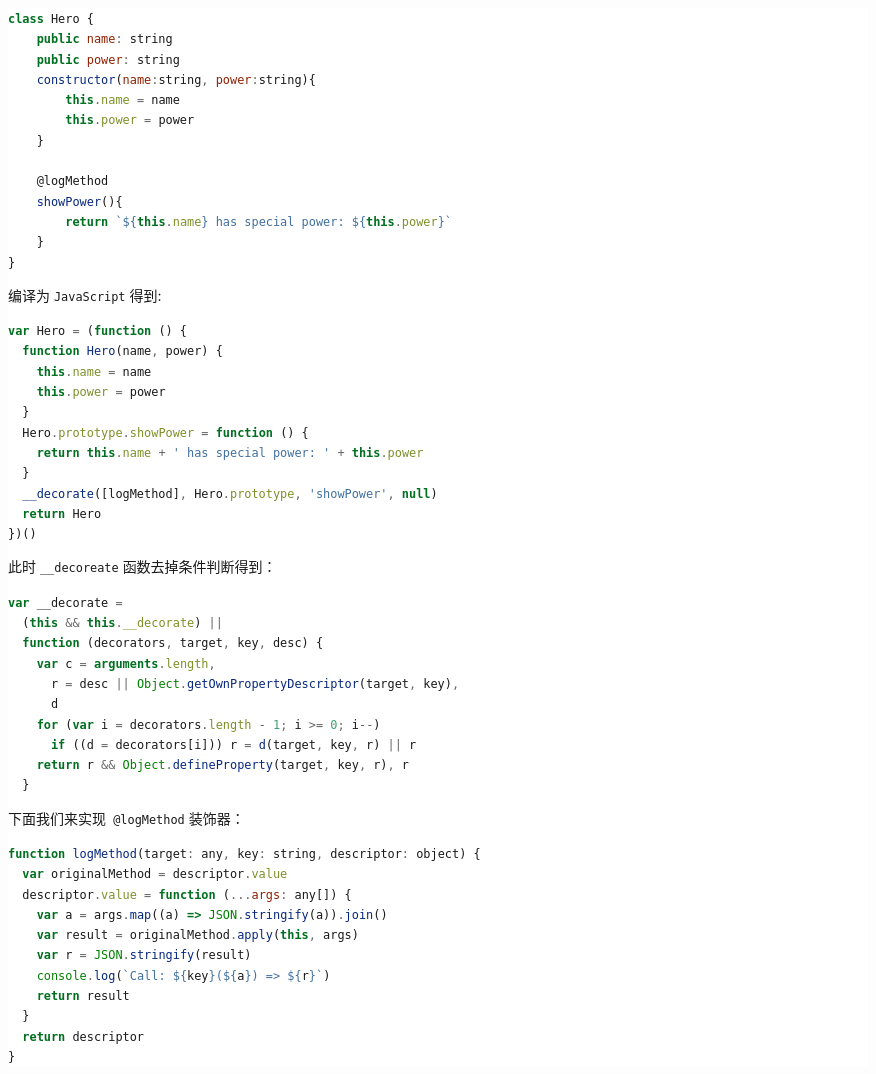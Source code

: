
 ```js
class Hero {
    public name: string
    public power: string
    constructor(name:string, power:string){
        this.name = name
        this.power = power
    }

    @logMethod
    showPower(){
        return `${this.name} has special power: ${this.power}`
    }
}
```

编译为 `JavaScript` 得到:

```js
var Hero = (function () {
  function Hero(name, power) {
    this.name = name
    this.power = power
  }
  Hero.prototype.showPower = function () {
    return this.name + ' has special power: ' + this.power
  }
  __decorate([logMethod], Hero.prototype, 'showPower', null)
  return Hero
})()
```

此时 `__decoreate` 函数去掉条件判断得到：

```js
var __decorate =
  (this && this.__decorate) ||
  function (decorators, target, key, desc) {
    var c = arguments.length,
      r = desc || Object.getOwnPropertyDescriptor(target, key),
      d
    for (var i = decorators.length - 1; i >= 0; i--)
      if ((d = decorators[i])) r = d(target, key, r) || r
    return r && Object.defineProperty(target, key, r), r
  }
```

下面我们来实现` @logMethod` 装饰器：

```js
function logMethod(target: any, key: string, descriptor: object) {
  var originalMethod = descriptor.value
  descriptor.value = function (...args: any[]) {
    var a = args.map((a) => JSON.stringify(a)).join()
    var result = originalMethod.apply(this, args)
    var r = JSON.stringify(result)
    console.log(`Call: ${key}(${a}) => ${r}`)
    return result
  }
  return descriptor
}
```
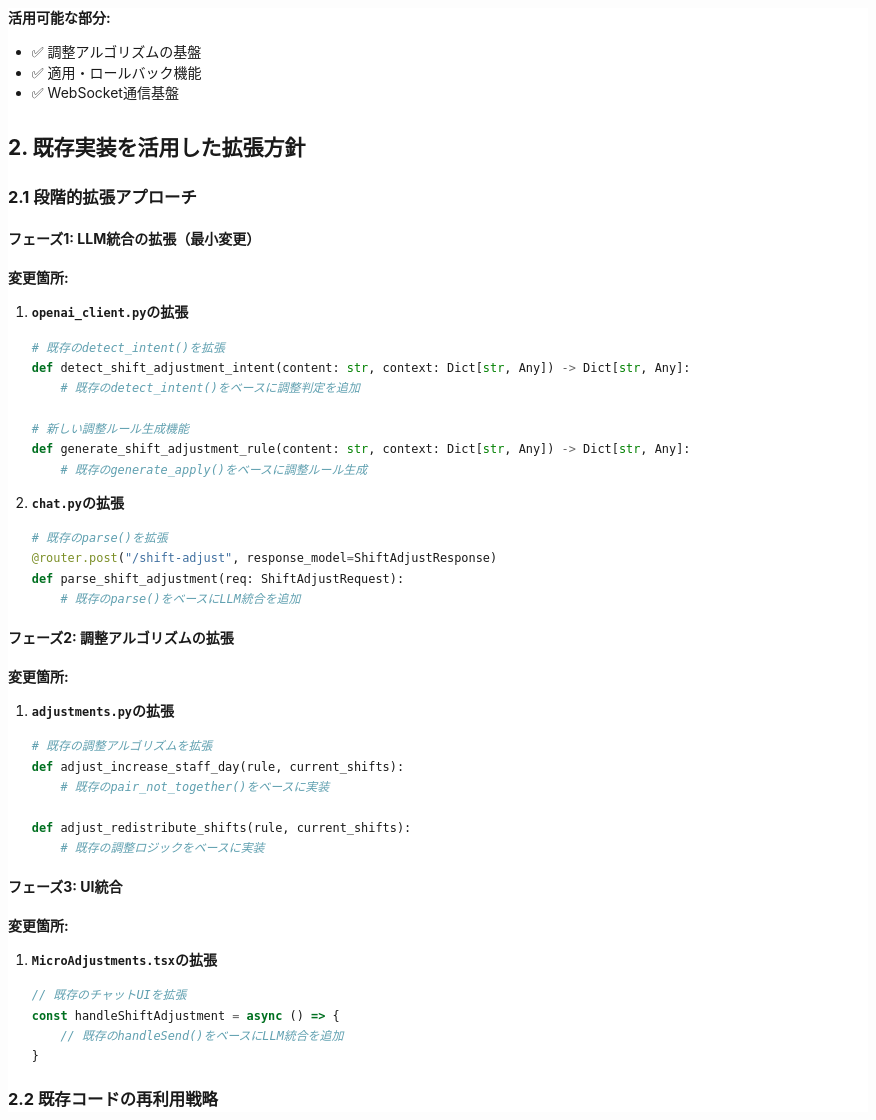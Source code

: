 **活用可能な部分:**
- ✅ 調整アルゴリズムの基盤
- ✅ 適用・ロールバック機能
- ✅ WebSocket通信基盤

## 2. 既存実装を活用した拡張方針

### 2.1 段階的拡張アプローチ

#### フェーズ1: LLM統合の拡張（最小変更）
**変更箇所:**
1. **`openai_client.py`の拡張**
   ```python
   # 既存のdetect_intent()を拡張
   def detect_shift_adjustment_intent(content: str, context: Dict[str, Any]) -> Dict[str, Any]:
       # 既存のdetect_intent()をベースに調整判定を追加
   
   # 新しい調整ルール生成機能
   def generate_shift_adjustment_rule(content: str, context: Dict[str, Any]) -> Dict[str, Any]:
       # 既存のgenerate_apply()をベースに調整ルール生成
   ```

2. **`chat.py`の拡張**
   ```python
   # 既存のparse()を拡張
   @router.post("/shift-adjust", response_model=ShiftAdjustResponse)
   def parse_shift_adjustment(req: ShiftAdjustRequest):
       # 既存のparse()をベースにLLM統合を追加
   ```

#### フェーズ2: 調整アルゴリズムの拡張
**変更箇所:**
1. **`adjustments.py`の拡張**
   ```python
   # 既存の調整アルゴリズムを拡張
   def adjust_increase_staff_day(rule, current_shifts):
       # 既存のpair_not_together()をベースに実装
   
   def adjust_redistribute_shifts(rule, current_shifts):
       # 既存の調整ロジックをベースに実装
   ```

#### フェーズ3: UI統合
**変更箇所:**
1. **`MicroAdjustments.tsx`の拡張**
   ```typescript
   // 既存のチャットUIを拡張
   const handleShiftAdjustment = async () => {
       // 既存のhandleSend()をベースにLLM統合を追加
   }
   ```

### 2.2 既存コードの再利用戦略
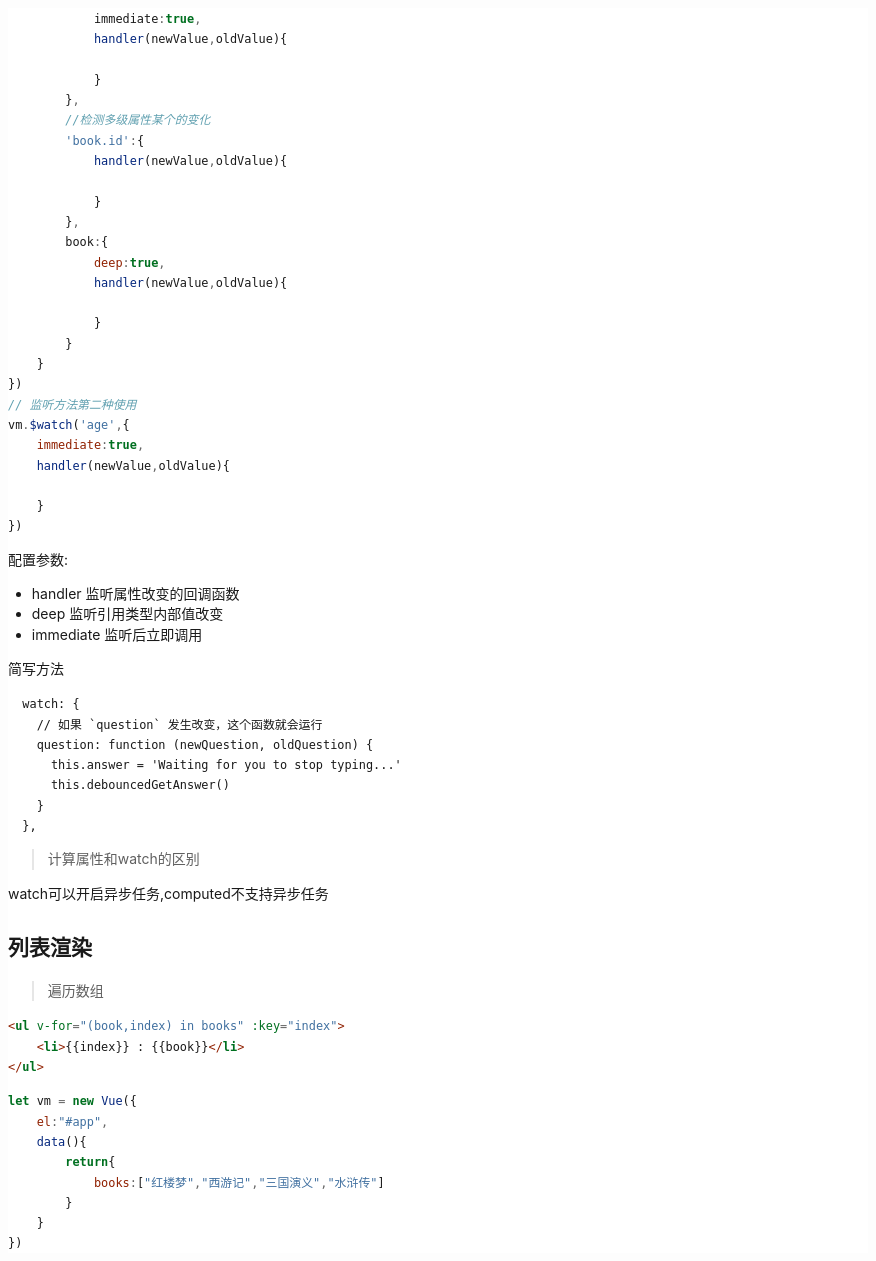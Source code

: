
 ```js
            immediate:true,
            handler(newValue,oldValue){
                
            }
        },
        //检测多级属性某个的变化
        'book.id':{
            handler(newValue,oldValue){

            }
        },
        book:{
            deep:true,
            handler(newValue,oldValue){

            }
        }
    }
})
// 监听方法第二种使用
vm.$watch('age',{
    immediate:true,
    handler(newValue,oldValue){

    }
})
```

配置参数:
+ handler 监听属性改变的回调函数
+ deep 监听引用类型内部值改变
+ immediate 监听后立即调用

简写方法
```
  watch: {
    // 如果 `question` 发生改变，这个函数就会运行
    question: function (newQuestion, oldQuestion) {
      this.answer = 'Waiting for you to stop typing...'
      this.debouncedGetAnswer()
    }
  },
```

> 计算属性和watch的区别

watch可以开启异步任务,computed不支持异步任务

## 列表渲染

> 遍历数组

```html
<ul v-for="(book,index) in books" :key="index">
    <li>{{index}} : {{book}}</li>
</ul>
```
```js
let vm = new Vue({
    el:"#app",
    data(){
        return{
            books:["红楼梦","西游记","三国演义","水浒传"]
        }
    }
})
```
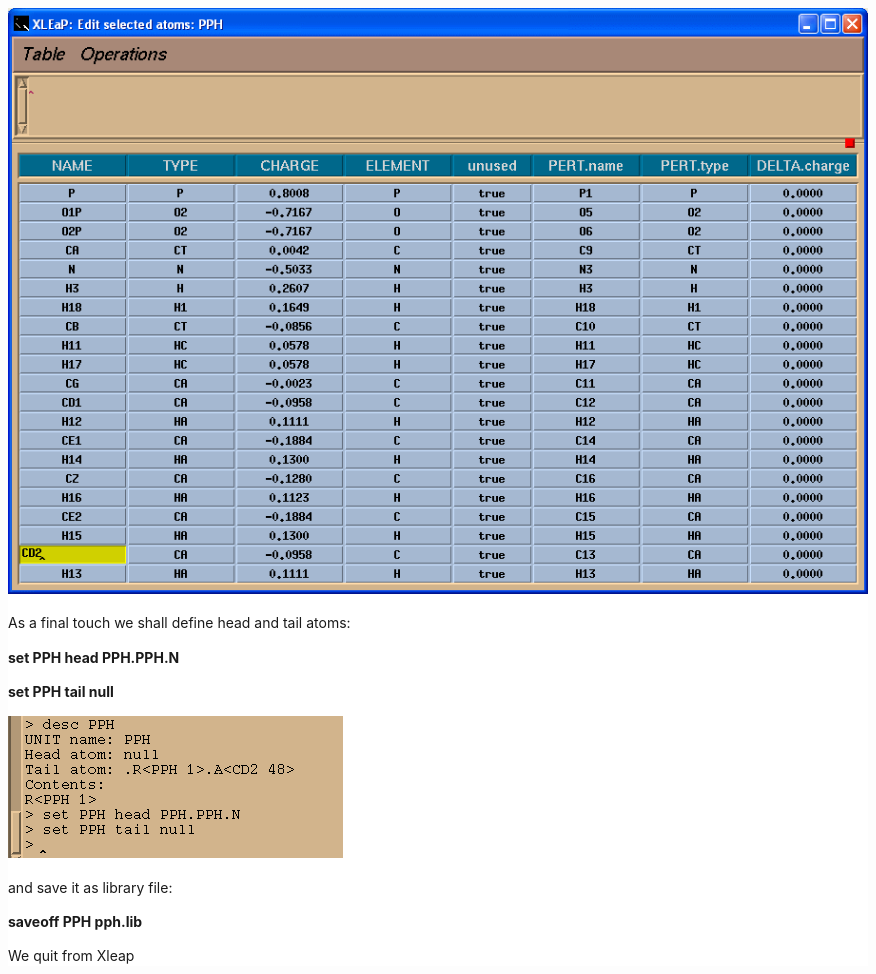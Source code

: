 ![img](table-pph-renamed.gif)

As a final touch we shall define head and tail atoms:

**set PPH head PPH.PPH.N**

**set PPH tail null**

![img](xleap-pph-head.gif)

and save it as library file:

**saveoff PPH pph.lib**

 

We quit from Xleap
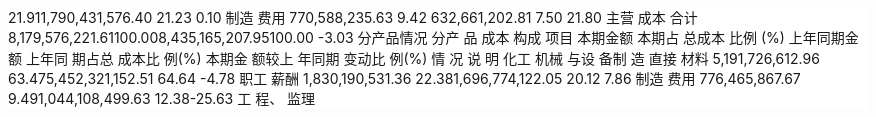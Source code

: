 21.911,790,431,576.40
21.23
0.10
制造
费用
770,588,235.63
9.42
632,661,202.81
7.50
21.80
主营
成本
合计8,179,576,221.61100.008,435,165,207.95100.00
-3.03
分产品情况
分产
品
成本
构成
项目
本期金额
本期占
总成本
比例
(%)
上年同期金额
上年同
期占总
成本比
例(%)
本期金
额较上
年同期
变动比
例(%)
情
况
说
明
化工
机械
与设
备制
造
直接
材料
5,191,726,612.96
63.475,452,321,152.51
64.64
-4.78
职工
薪酬
1,830,190,531.36
22.381,696,774,122.05
20.12
7.86
制造
费用
776,465,867.67
9.491,044,108,499.63
12.38-25.63
工
程、
监理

_ _ _

Task
In the records above, locate every line with the string "books" and copy it.

Solution to this exercise
<ul v-for="(book,index) in books" :key="index">
            books:["红楼梦","西游记","三国演义","水浒传"]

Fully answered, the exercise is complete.